*Task inputs*.
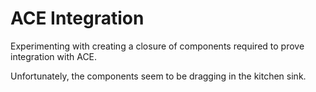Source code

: # ACE Integration

Experimenting with creating a closure of components required to prove integration  with ACE.

Unfortunately, the components seem to be dragging in the kitchen sink.
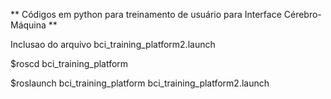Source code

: ** Códigos em python para treinamento de usuário para Interface Cérebro-Máquina **

Inclusao do arquivo bci_training_platform2.launch

$roscd bci_training_platform

$roslaunch bci_training_platform bci_training_platform2.launch
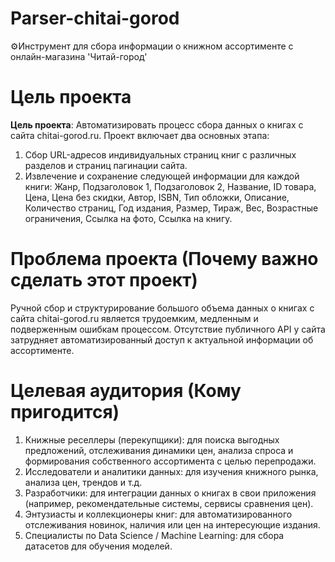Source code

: # Parser-chitai-gorod
⚙️Инструмент для сбора информации о книжном ассортименте с онлайн-магазина 'Читай-город'

# Цель проекта
**Цель проекта**: Автоматизировать процесс сбора данных о книгах с сайта chitai-gorod.ru. Проект включает два основных этапа:
1. Сбор URL-адресов индивидуальных страниц книг с различных разделов и страниц пагинации сайта.
2. Извлечение и сохранение следующей информации для каждой книги: Жанр, Подзаголовок 1, Подзаголовок 2, Название, ID товара, Цена, Цена без скидки, Автор, ISBN, Тип обложки, Описание, Количество страниц, Год издания, Размер, Тираж, Вес, Возрастные ограничения, Ссылка на фото, Ссылка на книгу.

# Проблема проекта (Почему важно сделать этот проект)
Ручной сбор и структурирование большого объема данных о книгах с сайта chitai-gorod.ru является трудоемким, медленным и подверженным ошибкам процессом. Отсутствие публичного API у сайта затрудняет автоматизированный доступ к актуальной информации об ассортименте.

# Целевая аудитория (Кому пригодится)
1. Книжные реселлеры (перекупщики): для поиска выгодных предложений, отслеживания динамики цен, анализа спроса и формирования собственного ассортимента с целью перепродажи.
2. Исследователи и аналитики данных: для изучения книжного рынка, анализа цен, трендов и т.д.
3. Разработчики: для интеграции данных о книгах в свои приложения (например, рекомендательные системы, сервисы сравнения цен).
4. Энтузиасты и коллекционеры книг: для автоматизированного отслеживания новинок, наличия или цен на интересующие издания.
5. Специалисты по Data Science / Machine Learning: для сбора датасетов для обучения моделей.
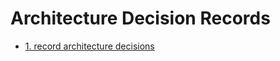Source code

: # Architecture Decision Records

* [1. record architecture decisions](0001-record-architecture-decisions.md)
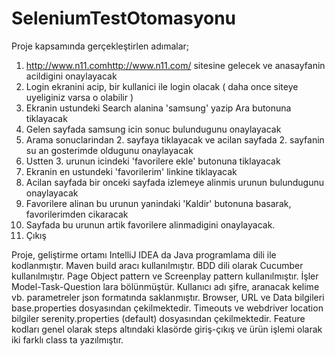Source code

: # SeleniumTestOtomasyonu
Proje kapsamında gerçekleştirlen adımalar;
1. http://www.n11.com<http://www.n11.com/> sitesine gelecek ve anasayfanin acildigini onaylayacak
2. Login ekranini acip, bir kullanici ile login olacak ( daha once siteye uyeliginiz varsa o olabilir )
3. Ekranin ustundeki Search alanina 'samsung' yazip Ara butonuna tiklayacak 
4. Gelen sayfada samsung icin sonuc bulundugunu onaylayacak 
5. Arama sonuclarindan 2. sayfaya tiklayacak ve acilan sayfada 2. sayfanin su an gosterimde oldugunu onaylayacak
6. Ustten 3. urunun icindeki 'favorilere ekle' butonuna tiklayacak 
7. Ekranin en ustundeki 'favorilerim' linkine tiklayacak 
8. Acilan sayfada bir onceki sayfada izlemeye alinmis urunun bulundugunu onaylayacak
9. Favorilere alinan bu urunun yanindaki 'Kaldir' butonuna basarak, favorilerimden cikaracak
10. Sayfada bu urunun artik favorilere alinmadigini onaylayacak.  
11. Çıkış

Proje, geliştirme ortamı IntelliJ IDEA da Java programlama dili  ile kodlanmıştır. Maven build aracı kullanılmıştır. BDD dili olarak Cucumber kullanılmıştır. 
Page Object pattern ve Screenplay pattern kullanılmıştır.
İşler Model-Task-Question lara bölünmüştür.
Kullanıcı adı şifre, aranacak kelime vb. parametreler json formatında saklanmıştır.
Browser, URL ve Data bilgileri base.properties dosyasından çekilmektedir.
Timeouts ve webdriver location bilgiler serenity.properties (default) dosyasından çekilmektedir.
Feature kodları genel olarak steps altındaki klasörde giriş-çıkış ve ürün işlemi  olarak iki farklı class ta yazılmıştır.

*Task statement*. In your copy of the data above, leave out the pictures and repeat everything else exactly.

*Your response*.
Source code

: # ACE Integration

Experimenting with creating a closure of components required to prove integration  with ACE.

Unfortunately, the components seem to be dragging in the kitchen sink.
Source code

: ** Códigos em python para treinamento de usuário para Interface Cérebro-Máquina **

Inclusao do arquivo bci_training_platform2.launch

$roscd bci_training_platform

$roslaunch bci_training_platform bci_training_platform2.launch
Source code

: # Parser-chitai-gorod
⚙️Инструмент для сбора информации о книжном ассортименте с онлайн-магазина 'Читай-город'

# Цель проекта
**Цель проекта**: Автоматизировать процесс сбора данных о книгах с сайта chitai-gorod.ru. Проект включает два основных этапа:
1. Сбор URL-адресов индивидуальных страниц книг с различных разделов и страниц пагинации сайта.
2. Извлечение и сохранение следующей информации для каждой книги: Жанр, Подзаголовок 1, Подзаголовок 2, Название, ID товара, Цена, Цена без скидки, Автор, ISBN, Тип обложки, Описание, Количество страниц, Год издания, Размер, Тираж, Вес, Возрастные ограничения, Ссылка на фото, Ссылка на книгу.

# Проблема проекта (Почему важно сделать этот проект)
Ручной сбор и структурирование большого объема данных о книгах с сайта chitai-gorod.ru является трудоемким, медленным и подверженным ошибкам процессом. Отсутствие публичного API у сайта затрудняет автоматизированный доступ к актуальной информации об ассортименте.

# Целевая аудитория (Кому пригодится)
1. Книжные реселлеры (перекупщики): для поиска выгодных предложений, отслеживания динамики цен, анализа спроса и формирования собственного ассортимента с целью перепродажи.
2. Исследователи и аналитики данных: для изучения книжного рынка, анализа цен, трендов и т.д.
3. Разработчики: для интеграции данных о книгах в свои приложения (например, рекомендательные системы, сервисы сравнения цен).
4. Энтузиасты и коллекционеры книг: для автоматизированного отслеживания новинок, наличия или цен на интересующие издания.
5. Специалисты по Data Science / Machine Learning: для сбора датасетов для обучения моделей.
Source code

: # Architecture Decision Records

* [1. record architecture decisions](0001-record-architecture-decisions.md)
Source code

: # SeleniumTestOtomasyonu
Proje kapsamında gerçekleştirlen adımalar;
1. http://www.n11.com<http://www.n11.com/> sitesine gelecek ve anasayfanin acildigini onaylayacak
2. Login ekranini acip, bir kullanici ile login olacak ( daha once siteye uyeliginiz varsa o olabilir )
3. Ekranin ustundeki Search alanina 'samsung' yazip Ara butonuna tiklayacak 
4. Gelen sayfada samsung icin sonuc bulundugunu onaylayacak 
5. Arama sonuclarindan 2. sayfaya tiklayacak ve acilan sayfada 2. sayfanin su an gosterimde oldugunu onaylayacak
6. Ustten 3. urunun icindeki 'favorilere ekle' butonuna tiklayacak 
7. Ekranin en ustundeki 'favorilerim' linkine tiklayacak 
8. Acilan sayfada bir onceki sayfada izlemeye alinmis urunun bulundugunu onaylayacak
9. Favorilere alinan bu urunun yanindaki 'Kaldir' butonuna basarak, favorilerimden cikaracak
10. Sayfada bu urunun artik favorilere alinmadigini onaylayacak.  
11. Çıkış

Proje, geliştirme ortamı IntelliJ IDEA da Java programlama dili  ile kodlanmıştır. Maven build aracı kullanılmıştır. BDD dili olarak Cucumber kullanılmıştır. 
Page Object pattern ve Screenplay pattern kullanılmıştır.
İşler Model-Task-Question lara bölünmüştür.
Kullanıcı adı şifre, aranacak kelime vb. parametreler json formatında saklanmıştır.
Browser, URL ve Data bilgileri base.properties dosyasından çekilmektedir.
Timeouts ve webdriver location bilgiler serenity.properties (default) dosyasından çekilmektedir.
Feature kodları genel olarak steps altındaki klasörde giriş-çıkış ve ürün işlemi  olarak iki farklı class ta yazılmıştır.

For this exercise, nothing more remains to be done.